"""

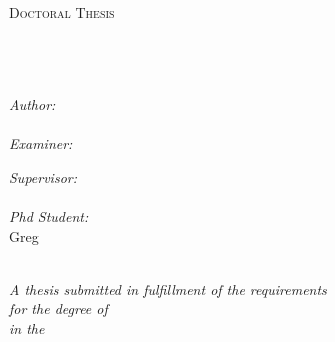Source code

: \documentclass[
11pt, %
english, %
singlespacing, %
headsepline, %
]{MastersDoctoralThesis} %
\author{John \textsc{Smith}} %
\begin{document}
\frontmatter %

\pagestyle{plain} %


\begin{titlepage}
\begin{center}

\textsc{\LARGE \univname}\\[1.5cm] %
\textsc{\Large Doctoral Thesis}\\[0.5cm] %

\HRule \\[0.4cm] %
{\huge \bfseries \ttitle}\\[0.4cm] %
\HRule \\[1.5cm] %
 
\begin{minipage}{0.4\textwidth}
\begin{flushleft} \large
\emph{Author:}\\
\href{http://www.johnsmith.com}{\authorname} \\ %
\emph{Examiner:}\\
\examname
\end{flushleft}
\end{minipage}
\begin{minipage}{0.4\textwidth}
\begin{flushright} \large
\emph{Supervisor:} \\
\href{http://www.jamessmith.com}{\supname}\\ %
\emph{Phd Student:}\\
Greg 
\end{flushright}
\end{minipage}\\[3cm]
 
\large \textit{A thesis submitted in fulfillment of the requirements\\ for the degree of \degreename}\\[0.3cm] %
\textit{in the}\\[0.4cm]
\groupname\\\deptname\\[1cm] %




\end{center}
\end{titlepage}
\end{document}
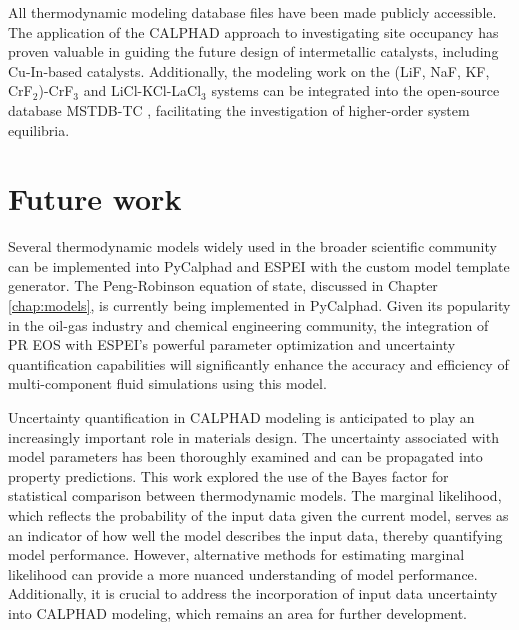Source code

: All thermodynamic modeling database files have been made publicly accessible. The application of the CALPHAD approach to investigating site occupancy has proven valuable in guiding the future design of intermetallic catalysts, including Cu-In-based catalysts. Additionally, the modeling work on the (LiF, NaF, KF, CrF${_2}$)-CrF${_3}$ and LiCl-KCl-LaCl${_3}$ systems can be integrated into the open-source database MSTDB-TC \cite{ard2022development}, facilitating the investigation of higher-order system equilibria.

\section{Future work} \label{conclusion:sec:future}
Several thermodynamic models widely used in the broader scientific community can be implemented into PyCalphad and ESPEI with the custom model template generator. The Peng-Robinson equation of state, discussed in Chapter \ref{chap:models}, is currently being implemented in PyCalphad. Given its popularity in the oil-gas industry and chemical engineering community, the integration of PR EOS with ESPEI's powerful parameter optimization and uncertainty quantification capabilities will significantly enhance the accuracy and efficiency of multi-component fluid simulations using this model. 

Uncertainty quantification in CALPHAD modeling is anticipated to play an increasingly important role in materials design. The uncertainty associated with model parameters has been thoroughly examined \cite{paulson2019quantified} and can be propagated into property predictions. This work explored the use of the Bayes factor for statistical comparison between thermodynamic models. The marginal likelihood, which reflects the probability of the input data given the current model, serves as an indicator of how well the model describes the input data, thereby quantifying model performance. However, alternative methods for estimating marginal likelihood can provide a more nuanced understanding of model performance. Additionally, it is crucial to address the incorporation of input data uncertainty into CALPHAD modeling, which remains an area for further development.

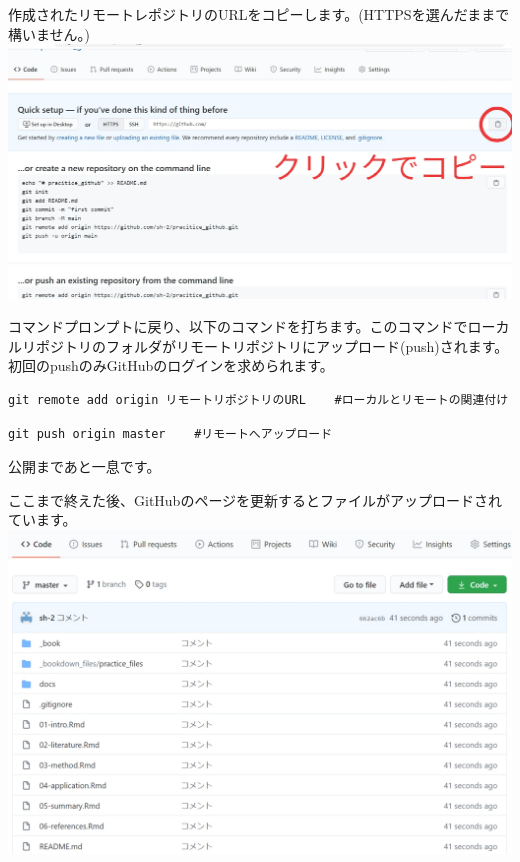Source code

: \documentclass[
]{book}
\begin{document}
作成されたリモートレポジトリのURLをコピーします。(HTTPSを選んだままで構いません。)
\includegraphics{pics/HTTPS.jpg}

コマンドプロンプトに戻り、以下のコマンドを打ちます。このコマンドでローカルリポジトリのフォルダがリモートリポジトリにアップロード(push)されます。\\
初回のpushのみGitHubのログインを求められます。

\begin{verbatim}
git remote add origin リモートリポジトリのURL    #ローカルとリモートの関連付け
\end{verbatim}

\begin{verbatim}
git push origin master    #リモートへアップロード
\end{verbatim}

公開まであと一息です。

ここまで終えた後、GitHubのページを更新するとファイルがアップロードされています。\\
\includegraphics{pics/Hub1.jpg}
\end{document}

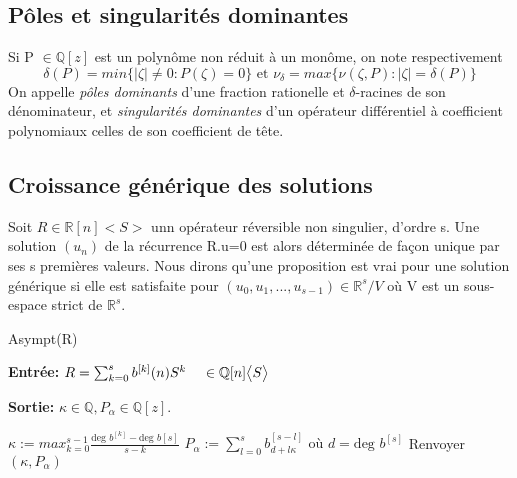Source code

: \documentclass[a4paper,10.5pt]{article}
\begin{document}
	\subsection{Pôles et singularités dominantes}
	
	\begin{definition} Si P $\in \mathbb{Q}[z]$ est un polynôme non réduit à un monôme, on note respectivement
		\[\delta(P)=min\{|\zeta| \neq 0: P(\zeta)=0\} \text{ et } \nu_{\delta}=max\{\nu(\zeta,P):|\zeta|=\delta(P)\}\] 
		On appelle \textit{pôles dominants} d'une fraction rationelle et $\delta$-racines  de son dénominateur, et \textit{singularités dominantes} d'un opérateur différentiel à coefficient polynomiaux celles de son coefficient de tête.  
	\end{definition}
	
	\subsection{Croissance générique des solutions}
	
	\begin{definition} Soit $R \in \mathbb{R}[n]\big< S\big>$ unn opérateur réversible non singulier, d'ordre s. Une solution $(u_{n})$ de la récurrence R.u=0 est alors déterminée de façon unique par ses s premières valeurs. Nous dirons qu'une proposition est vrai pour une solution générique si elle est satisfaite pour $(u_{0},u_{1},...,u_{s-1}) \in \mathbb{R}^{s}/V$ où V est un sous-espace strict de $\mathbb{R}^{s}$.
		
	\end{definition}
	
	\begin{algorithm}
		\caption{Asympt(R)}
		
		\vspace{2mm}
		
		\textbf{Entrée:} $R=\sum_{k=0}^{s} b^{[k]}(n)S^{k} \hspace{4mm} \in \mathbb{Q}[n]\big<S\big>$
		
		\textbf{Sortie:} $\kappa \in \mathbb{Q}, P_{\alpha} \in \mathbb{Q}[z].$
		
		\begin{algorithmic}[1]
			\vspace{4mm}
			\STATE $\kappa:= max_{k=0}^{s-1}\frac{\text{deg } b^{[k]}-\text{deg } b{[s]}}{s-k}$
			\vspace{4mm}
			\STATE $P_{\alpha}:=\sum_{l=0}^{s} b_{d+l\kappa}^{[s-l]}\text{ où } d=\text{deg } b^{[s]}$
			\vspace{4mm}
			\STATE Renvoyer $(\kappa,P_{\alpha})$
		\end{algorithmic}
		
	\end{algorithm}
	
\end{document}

"""
"""

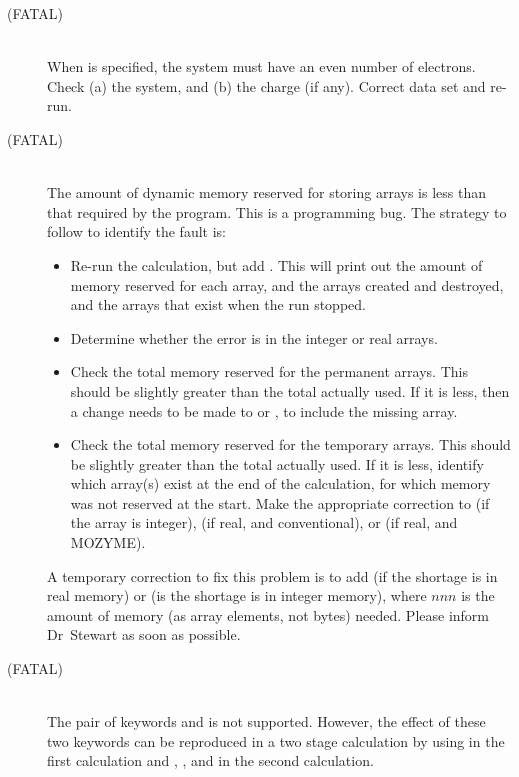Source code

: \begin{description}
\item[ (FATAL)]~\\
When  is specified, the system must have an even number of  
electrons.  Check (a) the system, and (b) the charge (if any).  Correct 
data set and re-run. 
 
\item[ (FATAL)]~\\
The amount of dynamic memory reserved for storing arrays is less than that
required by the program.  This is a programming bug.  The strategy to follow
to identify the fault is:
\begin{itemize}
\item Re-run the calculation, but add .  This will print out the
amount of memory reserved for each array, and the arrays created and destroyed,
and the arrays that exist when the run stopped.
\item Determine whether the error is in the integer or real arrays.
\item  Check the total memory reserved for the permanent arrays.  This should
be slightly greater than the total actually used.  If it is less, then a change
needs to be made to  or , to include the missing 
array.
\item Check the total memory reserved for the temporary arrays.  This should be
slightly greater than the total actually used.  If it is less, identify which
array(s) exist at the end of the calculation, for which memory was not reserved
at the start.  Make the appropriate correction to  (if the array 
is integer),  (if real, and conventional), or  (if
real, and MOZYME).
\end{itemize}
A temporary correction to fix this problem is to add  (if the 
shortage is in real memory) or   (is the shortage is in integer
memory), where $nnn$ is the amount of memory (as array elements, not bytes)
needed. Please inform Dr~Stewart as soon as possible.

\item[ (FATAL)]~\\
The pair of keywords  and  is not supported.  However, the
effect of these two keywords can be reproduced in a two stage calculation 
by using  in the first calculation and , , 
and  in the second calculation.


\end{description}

"""
"""

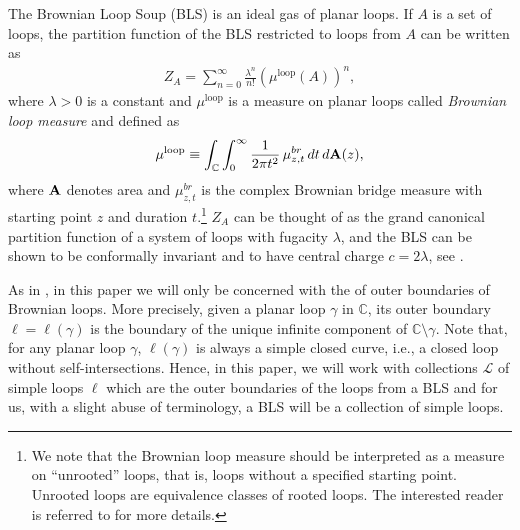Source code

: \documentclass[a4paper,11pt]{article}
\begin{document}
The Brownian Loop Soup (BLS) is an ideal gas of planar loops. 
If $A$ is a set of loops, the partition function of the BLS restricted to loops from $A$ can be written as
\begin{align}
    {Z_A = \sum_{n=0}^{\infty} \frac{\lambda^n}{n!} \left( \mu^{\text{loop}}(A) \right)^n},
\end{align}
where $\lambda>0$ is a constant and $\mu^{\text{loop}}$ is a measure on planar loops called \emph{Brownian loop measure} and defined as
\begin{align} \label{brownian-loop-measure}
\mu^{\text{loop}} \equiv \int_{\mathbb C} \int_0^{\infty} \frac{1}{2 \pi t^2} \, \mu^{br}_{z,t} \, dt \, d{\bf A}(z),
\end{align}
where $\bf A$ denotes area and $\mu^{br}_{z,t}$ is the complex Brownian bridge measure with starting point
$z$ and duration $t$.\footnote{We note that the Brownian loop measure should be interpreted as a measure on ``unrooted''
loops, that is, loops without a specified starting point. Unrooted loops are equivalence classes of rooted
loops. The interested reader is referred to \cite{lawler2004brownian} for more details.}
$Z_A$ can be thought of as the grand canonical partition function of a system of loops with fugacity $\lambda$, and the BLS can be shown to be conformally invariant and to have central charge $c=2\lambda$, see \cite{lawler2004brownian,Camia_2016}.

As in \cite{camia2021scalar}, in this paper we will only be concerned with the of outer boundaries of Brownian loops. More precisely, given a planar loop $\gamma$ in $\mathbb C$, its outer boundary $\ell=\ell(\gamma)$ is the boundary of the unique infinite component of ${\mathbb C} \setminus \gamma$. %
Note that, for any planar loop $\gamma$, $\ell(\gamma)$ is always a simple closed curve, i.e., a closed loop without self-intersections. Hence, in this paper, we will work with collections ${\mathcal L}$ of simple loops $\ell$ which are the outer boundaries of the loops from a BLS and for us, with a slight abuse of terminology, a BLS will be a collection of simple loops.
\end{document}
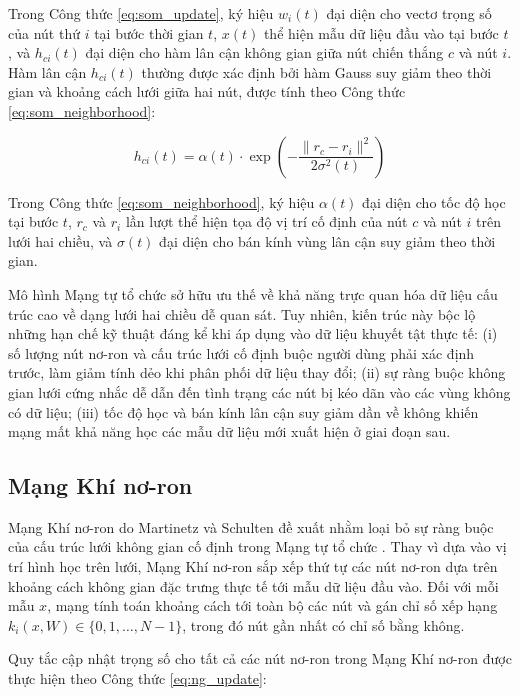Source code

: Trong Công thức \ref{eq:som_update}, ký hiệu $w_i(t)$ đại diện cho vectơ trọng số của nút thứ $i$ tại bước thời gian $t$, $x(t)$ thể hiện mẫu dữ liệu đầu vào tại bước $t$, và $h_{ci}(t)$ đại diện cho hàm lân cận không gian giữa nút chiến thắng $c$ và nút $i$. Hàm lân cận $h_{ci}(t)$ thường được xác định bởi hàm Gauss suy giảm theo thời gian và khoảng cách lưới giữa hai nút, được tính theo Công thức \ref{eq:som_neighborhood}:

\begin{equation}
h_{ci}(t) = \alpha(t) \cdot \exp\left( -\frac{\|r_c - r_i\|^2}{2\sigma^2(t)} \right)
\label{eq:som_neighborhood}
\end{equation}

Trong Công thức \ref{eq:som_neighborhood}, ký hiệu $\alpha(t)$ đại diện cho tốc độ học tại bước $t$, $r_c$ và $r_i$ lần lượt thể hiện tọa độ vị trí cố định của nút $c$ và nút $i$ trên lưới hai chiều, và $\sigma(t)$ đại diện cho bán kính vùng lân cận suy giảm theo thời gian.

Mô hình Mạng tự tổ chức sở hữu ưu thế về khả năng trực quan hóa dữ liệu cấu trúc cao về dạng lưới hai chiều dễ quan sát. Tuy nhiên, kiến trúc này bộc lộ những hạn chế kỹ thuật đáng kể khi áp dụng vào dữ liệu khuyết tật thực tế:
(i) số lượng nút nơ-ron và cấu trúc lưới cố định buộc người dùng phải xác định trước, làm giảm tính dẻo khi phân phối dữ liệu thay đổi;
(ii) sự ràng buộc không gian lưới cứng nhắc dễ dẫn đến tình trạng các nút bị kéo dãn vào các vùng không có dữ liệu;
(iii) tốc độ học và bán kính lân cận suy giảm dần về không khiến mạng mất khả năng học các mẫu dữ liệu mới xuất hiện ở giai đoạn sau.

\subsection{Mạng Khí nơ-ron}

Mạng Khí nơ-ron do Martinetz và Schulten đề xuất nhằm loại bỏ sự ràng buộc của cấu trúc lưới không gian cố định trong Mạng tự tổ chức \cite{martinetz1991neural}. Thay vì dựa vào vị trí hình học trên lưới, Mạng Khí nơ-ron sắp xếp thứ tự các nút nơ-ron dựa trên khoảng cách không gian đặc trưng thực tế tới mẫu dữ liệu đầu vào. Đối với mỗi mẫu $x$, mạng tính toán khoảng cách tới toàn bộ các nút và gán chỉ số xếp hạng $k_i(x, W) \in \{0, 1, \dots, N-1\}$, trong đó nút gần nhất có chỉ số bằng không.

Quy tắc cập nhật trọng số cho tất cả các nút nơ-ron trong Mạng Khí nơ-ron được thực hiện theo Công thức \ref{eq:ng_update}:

"""

# Prompt:
Search the entries for the string "integer" and return each line where it turns up.

# Output for this exercise:
\item Determine whether the error is in the integer or real arrays.
is integer),  (if real, and conventional), or  (if
shortage is in real memory) or   (is the shortage is in integer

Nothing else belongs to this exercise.